Please mind that the search_index:node_search cache tag is also covered by multiple tests. They would need to be modified, if we remove this cache tag. Luckily the tests are only asserting that this cache tag exists. So there is not much to refactor.
My proposal for keeping the search module separate from the node module
We have symfony's event system in Drupal 8 - so we should treat hooks for the lack of oop-extensibility and event handling overhead by PHP 4 style as deprecations at all. So in my proposal we would add such a line into node_access_rebuild() and _node_access_rebuild_batch_finished():
The new cache tag "idea" seems unformed to me
Afterwards we would be able to trigger the event by a event listener. We would still be able to just clear the already existing search_index:node_search cache tag if we decide that an reworked cache tag is outside of the scope of this issue. The current suggestion regarding the "standard entity" cache tag seems unclear to me and I am not sure about the implementation. Since this major issue here is active since August last year, I would be able to solve this issue via the event approach in a small time amount. If you are clutching to the cache tag rewrite, then please provide verbose guidance.
Comment #57
alexpottSo as it turns out SearchPluginBase implements \Drupal\Core\Cache\RefinableCacheableDependencyTrait
All we need to add to NodeSearch is:
And that'll add the node_list cache tag to node searches. And then we can clear that in the node access rebuild code.

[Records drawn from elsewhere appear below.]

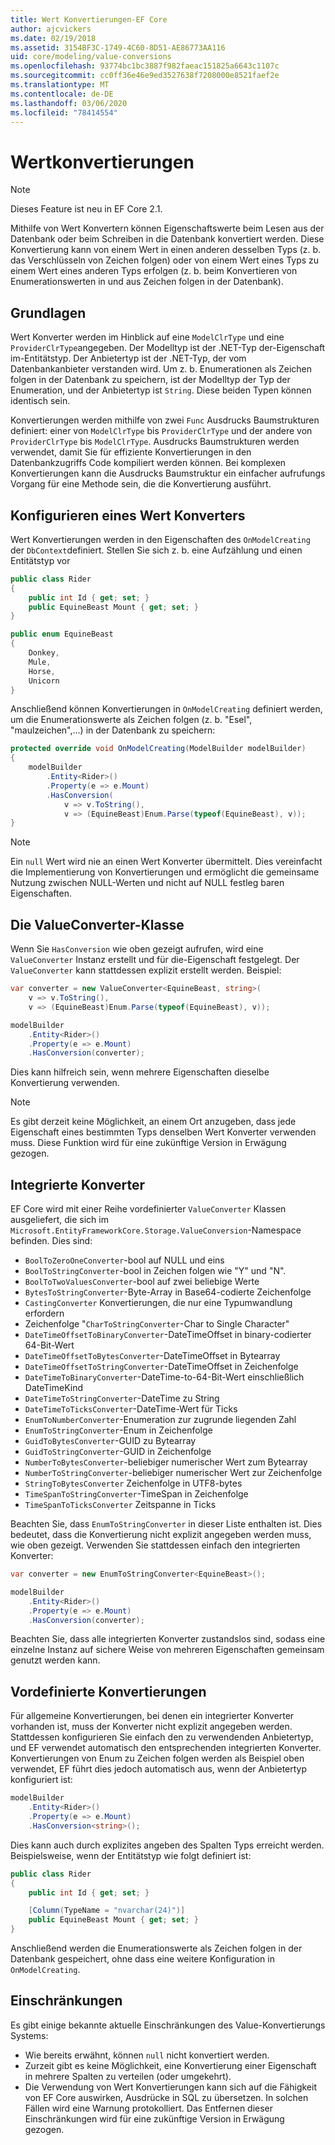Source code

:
 ```yaml
---
title: Wert Konvertierungen-EF Core
author: ajcvickers
ms.date: 02/19/2018
ms.assetid: 3154BF3C-1749-4C60-8D51-AE86773AA116
uid: core/modeling/value-conversions
ms.openlocfilehash: 93774bc1bc3887f982faeac151825a6643c1107c
ms.sourcegitcommit: cc0ff36e46e9ed3527638f7208000e8521faef2e
ms.translationtype: MT
ms.contentlocale: de-DE
ms.lasthandoff: 03/06/2020
ms.locfileid: "78414554"
---
```

# <a name="value-conversions"></a>Wertkonvertierungen

> [!NOTE]  
> Dieses Feature ist neu in EF Core 2.1.

Mithilfe von Wert Konvertern können Eigenschaftswerte beim Lesen aus der Datenbank oder beim Schreiben in die Datenbank konvertiert werden. Diese Konvertierung kann von einem Wert in einen anderen desselben Typs (z. b. das Verschlüsseln von Zeichen folgen) oder von einem Wert eines Typs zu einem Wert eines anderen Typs erfolgen (z. b. beim Konvertieren von Enumerationswerten in und aus Zeichen folgen in der Datenbank).

## <a name="fundamentals"></a>Grundlagen

Wert Konverter werden im Hinblick auf eine `ModelClrType` und eine `ProviderClrType`angegeben. Der Modelltyp ist der .NET-Typ der-Eigenschaft im-Entitätstyp. Der Anbietertyp ist der .NET-Typ, der vom Datenbankanbieter verstanden wird. Um z. b. Enumerationen als Zeichen folgen in der Datenbank zu speichern, ist der Modelltyp der Typ der Enumeration, und der Anbietertyp ist `String`. Diese beiden Typen können identisch sein.

Konvertierungen werden mithilfe von zwei `Func` Ausdrucks Baumstrukturen definiert: einer von `ModelClrType` bis `ProviderClrType` und der andere von `ProviderClrType` bis `ModelClrType`. Ausdrucks Baumstrukturen werden verwendet, damit Sie für effiziente Konvertierungen in den Datenbankzugriffs Code kompiliert werden können. Bei komplexen Konvertierungen kann die Ausdrucks Baumstruktur ein einfacher aufrufungs Vorgang für eine Methode sein, die die Konvertierung ausführt.

## <a name="configuring-a-value-converter"></a>Konfigurieren eines Wert Konverters

Wert Konvertierungen werden in den Eigenschaften des `OnModelCreating` der `DbContext`definiert. Stellen Sie sich z. b. eine Aufzählung und einen Entitätstyp vor

``` csharp
public class Rider
{
    public int Id { get; set; }
    public EquineBeast Mount { get; set; }
}

public enum EquineBeast
{
    Donkey,
    Mule,
    Horse,
    Unicorn
}
```

Anschließend können Konvertierungen in `OnModelCreating` definiert werden, um die Enumerationswerte als Zeichen folgen (z. b. "Esel", "maulzeichen",...) in der Datenbank zu speichern:

``` csharp
protected override void OnModelCreating(ModelBuilder modelBuilder)
{
    modelBuilder
        .Entity<Rider>()
        .Property(e => e.Mount)
        .HasConversion(
            v => v.ToString(),
            v => (EquineBeast)Enum.Parse(typeof(EquineBeast), v));
}
```

> [!NOTE]  
> Ein `null` Wert wird nie an einen Wert Konverter übermittelt. Dies vereinfacht die Implementierung von Konvertierungen und ermöglicht die gemeinsame Nutzung zwischen NULL-Werten und nicht auf NULL festleg baren Eigenschaften.

## <a name="the-valueconverter-class"></a>Die ValueConverter-Klasse

Wenn Sie `HasConversion` wie oben gezeigt aufrufen, wird eine `ValueConverter` Instanz erstellt und für die-Eigenschaft festgelegt. Der `ValueConverter` kann stattdessen explizit erstellt werden. Beispiel:

``` csharp
var converter = new ValueConverter<EquineBeast, string>(
    v => v.ToString(),
    v => (EquineBeast)Enum.Parse(typeof(EquineBeast), v));

modelBuilder
    .Entity<Rider>()
    .Property(e => e.Mount)
    .HasConversion(converter);
```

Dies kann hilfreich sein, wenn mehrere Eigenschaften dieselbe Konvertierung verwenden.

> [!NOTE]  
> Es gibt derzeit keine Möglichkeit, an einem Ort anzugeben, dass jede Eigenschaft eines bestimmten Typs denselben Wert Konverter verwenden muss. Diese Funktion wird für eine zukünftige Version in Erwägung gezogen.

## <a name="built-in-converters"></a>Integrierte Konverter

EF Core wird mit einer Reihe vordefinierter `ValueConverter` Klassen ausgeliefert, die sich im `Microsoft.EntityFrameworkCore.Storage.ValueConversion`-Namespace befinden. Dies sind:

* `BoolToZeroOneConverter`-bool auf NULL und eins
* `BoolToStringConverter`-bool in Zeichen folgen wie "Y" und "N".
* `BoolToTwoValuesConverter`-bool auf zwei beliebige Werte
* `BytesToStringConverter`-Byte-Array in Base64-codierte Zeichenfolge
* `CastingConverter` Konvertierungen, die nur eine Typumwandlung erfordern
* Zeichenfolge "`CharToStringConverter`-Char to Single Character"
* `DateTimeOffsetToBinaryConverter`-DateTimeOffset in binary-codierter 64-Bit-Wert
* `DateTimeOffsetToBytesConverter`-DateTimeOffset in Bytearray
* `DateTimeOffsetToStringConverter`-DateTimeOffset in Zeichenfolge
* `DateTimeToBinaryConverter`-DateTime-to-64-Bit-Wert einschließlich DateTimeKind
* `DateTimeToStringConverter`-DateTime zu String
* `DateTimeToTicksConverter`-DateTime-Wert für Ticks
* `EnumToNumberConverter`-Enumeration zur zugrunde liegenden Zahl
* `EnumToStringConverter`-Enum in Zeichenfolge
* `GuidToBytesConverter`-GUID zu Bytearray
* `GuidToStringConverter`-GUID in Zeichenfolge
* `NumberToBytesConverter`-beliebiger numerischer Wert zum Bytearray
* `NumberToStringConverter`-beliebiger numerischer Wert zur Zeichenfolge
* `StringToBytesConverter` Zeichenfolge in UTF8-bytes
* `TimeSpanToStringConverter`-TimeSpan in Zeichenfolge
* `TimeSpanToTicksConverter` Zeitspanne in Ticks

Beachten Sie, dass `EnumToStringConverter` in dieser Liste enthalten ist. Dies bedeutet, dass die Konvertierung nicht explizit angegeben werden muss, wie oben gezeigt. Verwenden Sie stattdessen einfach den integrierten Konverter:

``` csharp
var converter = new EnumToStringConverter<EquineBeast>();

modelBuilder
    .Entity<Rider>()
    .Property(e => e.Mount)
    .HasConversion(converter);
```

Beachten Sie, dass alle integrierten Konverter zustandslos sind, sodass eine einzelne Instanz auf sichere Weise von mehreren Eigenschaften gemeinsam genutzt werden kann.

## <a name="pre-defined-conversions"></a>Vordefinierte Konvertierungen

Für allgemeine Konvertierungen, bei denen ein integrierter Konverter vorhanden ist, muss der Konverter nicht explizit angegeben werden. Stattdessen konfigurieren Sie einfach den zu verwendenden Anbietertyp, und EF verwendet automatisch den entsprechenden integrierten Konverter. Konvertierungen von Enum zu Zeichen folgen werden als Beispiel oben verwendet, EF führt dies jedoch automatisch aus, wenn der Anbietertyp konfiguriert ist:

``` csharp
modelBuilder
    .Entity<Rider>()
    .Property(e => e.Mount)
    .HasConversion<string>();
```

Dies kann auch durch explizites angeben des Spalten Typs erreicht werden. Beispielsweise, wenn der Entitätstyp wie folgt definiert ist:

``` csharp
public class Rider
{
    public int Id { get; set; }

    [Column(TypeName = "nvarchar(24)")]
    public EquineBeast Mount { get; set; }
}
```

Anschließend werden die Enumerationswerte als Zeichen folgen in der Datenbank gespeichert, ohne dass eine weitere Konfiguration in `OnModelCreating`.

## <a name="limitations"></a>Einschränkungen

Es gibt einige bekannte aktuelle Einschränkungen des Value-Konvertierungs Systems:

* Wie bereits erwähnt, können `null` nicht konvertiert werden.
* Zurzeit gibt es keine Möglichkeit, eine Konvertierung einer Eigenschaft in mehrere Spalten zu verteilen (oder umgekehrt).
* Die Verwendung von Wert Konvertierungen kann sich auf die Fähigkeit von EF Core auswirken, Ausdrücke in SQL zu übersetzen. In solchen Fällen wird eine Warnung protokolliert.
Das Entfernen dieser Einschränkungen wird für eine zukünftige Version in Erwägung gezogen.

The test added in the latest patch needs a bit of work. It is too coupled to the implementation using cache tags. It should be testing a node search that gets cached and then something should be updated that requires a node access rebuild and then we should do the search again and ensure that the search result is updated.
Comment #58
Peter MajmeskuSounds like an easy implementation. The test on the other hand seems a bit more complicated to me.
Do you have an example in the current code base which could be used as a starting point for updating the node access and create a search result list?
Comment #59
Peter MajmeskuI cannot reproduce the issue anymore in 8.4.x-dev. What I have done:
So I assume, that something else has already taken care of this issue. I am closing this issue. Please re-open, if you can reproduce this issue.